22:22:12 <ais523> just effects that give a consequence for it
22:22:21 <ais523> that's probably necessary to avoid forcing people into situations they're uncomfortable with
22:23:43 <b_jonas> ais523: there are if you use Mindslaver
22:23:51 <b_jonas> without that, there aren't
22:23:54 <b_jonas> well
22:23:59 <b_jonas> perhaps barely
22:24:42 <b_jonas> I guess Collector Protector is more similar to tearing up cards than the physical dexterity stuff
22:24:45 <ais523> actually, I suspect physical-dexterity, verbal-component, etc. cards are partial counters to Mindslaver
22:25:04 <ais523> in that if you don't perform the action, the Mindslaver likely can't make you do it
22:25:14 <ais523> perhaps the Mindslaver user could do the action themself, not sure on that
22:25:18 <ais523> I wonder if there's a ruling on the topic?

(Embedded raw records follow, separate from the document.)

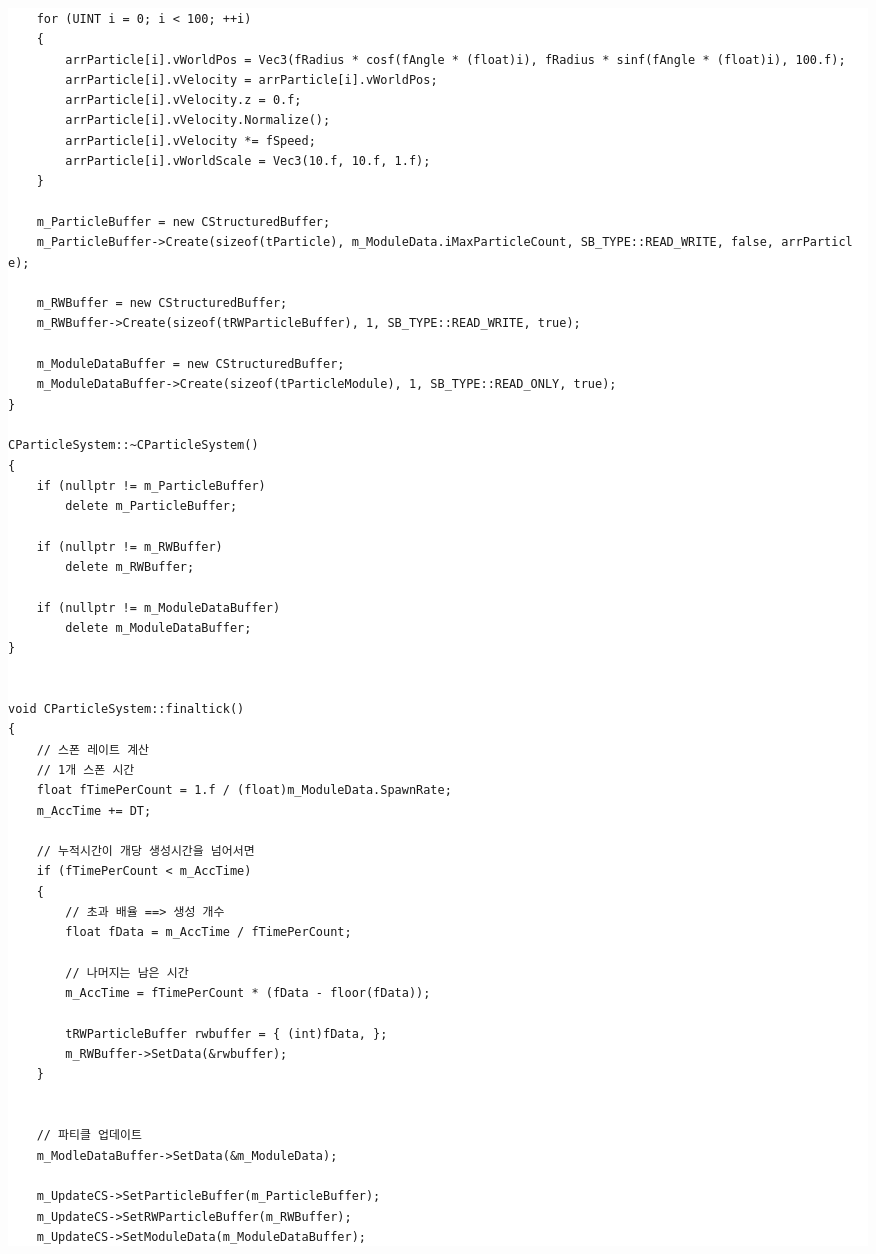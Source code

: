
 ```
	for (UINT i = 0; i < 100; ++i)
	{
		arrParticle[i].vWorldPos = Vec3(fRadius * cosf(fAngle * (float)i), fRadius * sinf(fAngle * (float)i), 100.f);
		arrParticle[i].vVelocity = arrParticle[i].vWorldPos;
		arrParticle[i].vVelocity.z = 0.f;
		arrParticle[i].vVelocity.Normalize();
		arrParticle[i].vVelocity *= fSpeed;
		arrParticle[i].vWorldScale = Vec3(10.f, 10.f, 1.f);
	}
	
	m_ParticleBuffer = new CStructuredBuffer;
	m_ParticleBuffer->Create(sizeof(tParticle), m_ModuleData.iMaxParticleCount, SB_TYPE::READ_WRITE, false, arrParticle);

	m_RWBuffer = new CStructuredBuffer;
	m_RWBuffer->Create(sizeof(tRWParticleBuffer), 1, SB_TYPE::READ_WRITE, true);

	m_ModuleDataBuffer = new CStructuredBuffer;
	m_ModuleDataBuffer->Create(sizeof(tParticleModule), 1, SB_TYPE::READ_ONLY, true);
}

CParticleSystem::~CParticleSystem()
{
	if (nullptr != m_ParticleBuffer)
		delete m_ParticleBuffer;

	if (nullptr != m_RWBuffer)
		delete m_RWBuffer;

	if (nullptr != m_ModuleDataBuffer)
		delete m_ModuleDataBuffer;
}


void CParticleSystem::finaltick()
{
	// 스폰 레이트 계산
	// 1개 스폰 시간
	float fTimePerCount = 1.f / (float)m_ModuleData.SpawnRate;
	m_AccTime += DT;

	// 누적시간이 개당 생성시간을 넘어서면
	if (fTimePerCount < m_AccTime)
	{
		// 초과 배율 ==> 생성 개수
		float fData = m_AccTime / fTimePerCount;

		// 나머지는 남은 시간
		m_AccTime = fTimePerCount * (fData - floor(fData));

		tRWParticleBuffer rwbuffer = { (int)fData, };
		m_RWBuffer->SetData(&rwbuffer);
	}


	// 파티클 업데이트
	m_ModleDataBuffer->SetData(&m_ModuleData);

	m_UpdateCS->SetParticleBuffer(m_ParticleBuffer);
	m_UpdateCS->SetRWParticleBuffer(m_RWBuffer);
	m_UpdateCS->SetModuleData(m_ModuleDataBuffer);

```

22:25:37 <b_jonas> I think there's an un-ruling
22:25:42 <b_jonas> on Mindslaver and singing the song
22:25:49 <b_jonas> it says that they aren't counter
22:26:10 <b_jonas> you can use Mindslaver to make the opponent perform certain physical feats, the ones that appear in an activation cost,
22:26:24 <b_jonas> although they can concede the game to avoid that
22:27:05 <b_jonas> and there are decks that try to tear up all the opponent's cards with Mindslaver and copy effects and some sort of loop
22:27:37 <b_jonas> that's actually an interesting strategy, since it likely wins you the whole match, not just the game
22:27:55 <b_jonas> hard to pull off of course
22:28:32 <ais523> you can't prevent the opponent conceding
22:28:55 <ais523> (there's a commonly-claimed combo that claims to prevent the opponent conceding but it's been ruled that it doesn't work, you can always concede regardless of what cards attempt to say)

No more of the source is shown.